Przedstawicielki higienistek stomatologicznych nie wejdą w skład Rady ds. Rozwoju Stomatologii – taką decyzję podjęli członkowie organu doradczego działającego przy Ministerstwie Zdrowia. Pomimo oficjalnego wniosku złożonego przez Ogólnopolski Związek Zawodowy Higienistek Stomatologicznych, ich postulaty nie znalazły poparcia. Jak argumentują członkowie Rady, decyzja ta wynika z zakresu kompetencji zawodowych w branży stomatologicznej.
Rada ds. Rozwoju Stomatologii – jakie pełni funkcje?
Rada ds. Rozwoju Stomatologii, powołana w 2022 r., ma na celu analizowanie i wyznaczanie kierunków rozwoju polskiej stomatologii, a także opiniowanie kwestii związanych z kształceniem lekarzy dentystów i wyceną świadczeń stomatologicznych. W jej skład wchodzą m.in. konsultanci krajowi w różnych dziedzinach stomatologii, przedstawiciele Naczelnej Izby Lekarskiej, NFZ, AOTMiT oraz Ministerstwa Zdrowia.
Brak poparcia dla wniosku higienistek – stanowisko środowiska lekarskiego
Pomysł dołączenia przedstawicielki higienistek do Rady spotkał się z jednoznaczną odmową. Zdaniem dr. n. med. Dariusza Paluszka, przewodniczącego Komisji ds. Lekarzy Dentystów OIL w Warszawie, decyzja wynika z podziału kompetencji w branży.
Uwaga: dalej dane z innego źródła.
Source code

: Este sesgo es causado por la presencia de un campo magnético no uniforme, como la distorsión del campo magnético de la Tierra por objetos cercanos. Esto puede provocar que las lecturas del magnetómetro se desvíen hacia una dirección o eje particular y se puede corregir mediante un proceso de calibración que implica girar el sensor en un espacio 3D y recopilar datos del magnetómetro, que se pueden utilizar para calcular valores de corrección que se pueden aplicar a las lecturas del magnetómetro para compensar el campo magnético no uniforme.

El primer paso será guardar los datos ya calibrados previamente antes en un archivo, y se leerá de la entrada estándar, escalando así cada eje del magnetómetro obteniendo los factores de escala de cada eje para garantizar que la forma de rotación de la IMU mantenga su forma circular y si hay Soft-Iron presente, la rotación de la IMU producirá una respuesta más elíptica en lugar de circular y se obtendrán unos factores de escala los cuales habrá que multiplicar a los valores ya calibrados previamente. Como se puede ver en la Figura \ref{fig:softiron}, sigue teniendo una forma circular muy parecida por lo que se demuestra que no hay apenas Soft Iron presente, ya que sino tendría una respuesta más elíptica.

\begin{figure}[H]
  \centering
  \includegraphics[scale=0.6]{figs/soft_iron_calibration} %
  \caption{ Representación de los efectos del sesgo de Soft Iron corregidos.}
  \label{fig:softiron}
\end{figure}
Higienistki stomatologiczne mają swoje ważne miejsce w systemie opieki zdrowotnej, ale nie wolno zapominać, że są one zawodem pomocniczym dla stomatologów – podkreśla dr Paluszek.
Ekspert zwraca uwagę, że w wielu krajach higienistki mają różne kompetencje w zależności od systemu opieki zdrowotnej.
Proszę jednak pamiętać, że w Wielkiej Brytanii dramatycznie brakuje dentystów i pewne ich zadania trzeba było przesunąć na higienistki, aby zapewnić pacjentom choć podstawową opiekę. W Polsce takiego problemu nie mamy – zaznacza.
Problem z jednolitym kształceniem higienistek
Wśród argumentów przemawiających przeciwko dołączeniu higienistek do Rady pojawił się także temat poziomu edukacji w tym zawodzie.
To jest obecnie największy problem higienistek stomatologicznych w Polsce – brak jednolitego systemu kształcenia. Oczywiście są higienistki po studiach, z tytułem magistra, wysoko wykwalifikowane, ale nie zapominajmy, że wiele przedstawicielek tego zawodu kończy w trybie weekendowym szkoły o – nie bójmy się tego powiedzieć – bardzo niskim poziomie kształcenia – wyjaśnia dr Paluszek.
Środowisko lekarzy dentystów podkreśla, że zanim higienistki zaczną walczyć o większy wpływ na kształtowanie polityki zdrowotnej, powinny dążyć do ujednolicenia standardów kształcenia.
Praca pod nadzorem lekarza – kwestia bezpieczeństwa
Dyskusja na temat roli higienistek w systemie ochrony zdrowia od lat budzi kontrowersje. Stomatolodzy opowiadają się za koniecznością pracy higienistek pod nadzorem lekarzy dentystów, co nie podoba się przedstawicielkom tego zawodu.
Chodzi o to, aby „nadzór lekarza” dotyczył również bezpieczeństwa pracy. Uruchomienie gabinetu stomatologicznego, w którym pracuje higienistka pod kontrolą lekarza, jest obwarowane licznymi przepisami i wymaganiami, które jednak dają pacjentom gwarancję bezpieczeństwa – mówi dr Paluszek.
Wskazuje przy tym na problem tzw. gabinetów higieny, które działają bez kontroli sanitarnej.
W ostatnim czasie do izb lekarskich wpływa coraz więcej skarg na tzw. gabinety higieny, które funkcjonują pokątnie przy salonach kosmetycznych, fryzjerskich i innych tego typu miejscach. Bez żadnej kontroli sanepidowskiej czy procedur bezpieczeństwa, dotyczących np. sterylizacji i dezynfekcji, są tam wykonywane zabiegi higienizacji albo wybielania, które kończą się np. poważnymi podrażnieniami przyzębia – ostrzega ekspert.
Lekarze dentyści zwracają także uwagę na kwestie formalno-prawne.
Warto też pamiętać, że pracujące samodzielnie higienistki nie mają np. obowiązku posiadania ubezpieczenia, więc za wszelkie roszczenia pacjentów odpowiadają własnym majątkiem – podkreśla dr Paluszek.